→ AIM OF THE TASK: Here are some entries. Repeat all of them exactly.

****************

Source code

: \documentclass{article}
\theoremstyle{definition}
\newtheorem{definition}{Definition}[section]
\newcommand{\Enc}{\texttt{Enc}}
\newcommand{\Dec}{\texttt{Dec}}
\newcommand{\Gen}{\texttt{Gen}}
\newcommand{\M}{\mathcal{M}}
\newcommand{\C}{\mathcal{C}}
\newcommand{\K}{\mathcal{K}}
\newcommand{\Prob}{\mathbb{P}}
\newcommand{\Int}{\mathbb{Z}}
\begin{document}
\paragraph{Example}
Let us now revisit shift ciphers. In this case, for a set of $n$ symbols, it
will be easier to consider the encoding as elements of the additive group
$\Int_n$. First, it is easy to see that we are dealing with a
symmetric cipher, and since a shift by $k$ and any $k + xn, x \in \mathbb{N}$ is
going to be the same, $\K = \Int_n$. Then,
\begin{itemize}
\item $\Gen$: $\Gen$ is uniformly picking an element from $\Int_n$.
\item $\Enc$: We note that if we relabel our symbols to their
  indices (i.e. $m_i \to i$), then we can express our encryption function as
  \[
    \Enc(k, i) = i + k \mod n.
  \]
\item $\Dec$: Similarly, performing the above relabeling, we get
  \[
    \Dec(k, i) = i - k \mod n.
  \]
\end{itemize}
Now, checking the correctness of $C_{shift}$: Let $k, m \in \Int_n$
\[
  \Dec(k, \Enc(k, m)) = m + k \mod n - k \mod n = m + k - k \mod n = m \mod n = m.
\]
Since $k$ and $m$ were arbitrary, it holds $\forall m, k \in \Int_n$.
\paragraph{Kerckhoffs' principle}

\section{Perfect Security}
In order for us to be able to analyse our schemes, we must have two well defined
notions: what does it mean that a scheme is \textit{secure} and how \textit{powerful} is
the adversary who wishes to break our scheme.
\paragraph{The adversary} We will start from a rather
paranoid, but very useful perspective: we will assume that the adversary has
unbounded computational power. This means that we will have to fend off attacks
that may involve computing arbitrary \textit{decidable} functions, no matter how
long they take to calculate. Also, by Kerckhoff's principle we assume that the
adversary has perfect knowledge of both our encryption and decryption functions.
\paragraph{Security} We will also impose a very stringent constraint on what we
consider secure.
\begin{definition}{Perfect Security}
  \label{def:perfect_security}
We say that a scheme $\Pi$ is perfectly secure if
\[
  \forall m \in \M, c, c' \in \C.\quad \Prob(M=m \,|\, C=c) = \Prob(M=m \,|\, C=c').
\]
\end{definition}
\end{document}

****************

→ TASK RESULT:
Source code

: \documentclass{article}
\theoremstyle{definition}
\newtheorem{definition}{Definition}[section]
\newcommand{\Enc}{\texttt{Enc}}
\newcommand{\Dec}{\texttt{Dec}}
\newcommand{\Gen}{\texttt{Gen}}
\newcommand{\M}{\mathcal{M}}
\newcommand{\C}{\mathcal{C}}
\newcommand{\K}{\mathcal{K}}
\newcommand{\Prob}{\mathbb{P}}
\newcommand{\Int}{\mathbb{Z}}
\begin{document}
\paragraph{Example}
Let us now revisit shift ciphers. In this case, for a set of $n$ symbols, it
will be easier to consider the encoding as elements of the additive group
$\Int_n$. First, it is easy to see that we are dealing with a
symmetric cipher, and since a shift by $k$ and any $k + xn, x \in \mathbb{N}$ is
going to be the same, $\K = \Int_n$. Then,
\begin{itemize}
\item $\Gen$: $\Gen$ is uniformly picking an element from $\Int_n$.
\item $\Enc$: We note that if we relabel our symbols to their
  indices (i.e. $m_i \to i$), then we can express our encryption function as
  \[
    \Enc(k, i) = i + k \mod n.
  \]
\item $\Dec$: Similarly, performing the above relabeling, we get
  \[
    \Dec(k, i) = i - k \mod n.
  \]
\end{itemize}
Now, checking the correctness of $C_{shift}$: Let $k, m \in \Int_n$
\[
  \Dec(k, \Enc(k, m)) = m + k \mod n - k \mod n = m + k - k \mod n = m \mod n = m.
\]
Since $k$ and $m$ were arbitrary, it holds $\forall m, k \in \Int_n$.
\paragraph{Kerckhoffs' principle}

\section{Perfect Security}
In order for us to be able to analyse our schemes, we must have two well defined
notions: what does it mean that a scheme is \textit{secure} and how \textit{powerful} is
the adversary who wishes to break our scheme.
\paragraph{The adversary} We will start from a rather
paranoid, but very useful perspective: we will assume that the adversary has
unbounded computational power. This means that we will have to fend off attacks
that may involve computing arbitrary \textit{decidable} functions, no matter how
long they take to calculate. Also, by Kerckhoff's principle we assume that the
adversary has perfect knowledge of both our encryption and decryption functions.
\paragraph{Security} We will also impose a very stringent constraint on what we
consider secure.
\begin{definition}{Perfect Security}
  \label{def:perfect_security}
We say that a scheme $\Pi$ is perfectly secure if
\[
  \forall m \in \M, c, c' \in \C.\quad \Prob(M=m \,|\, C=c) = \Prob(M=m \,|\, C=c').
\]
\end{definition}
\end{document}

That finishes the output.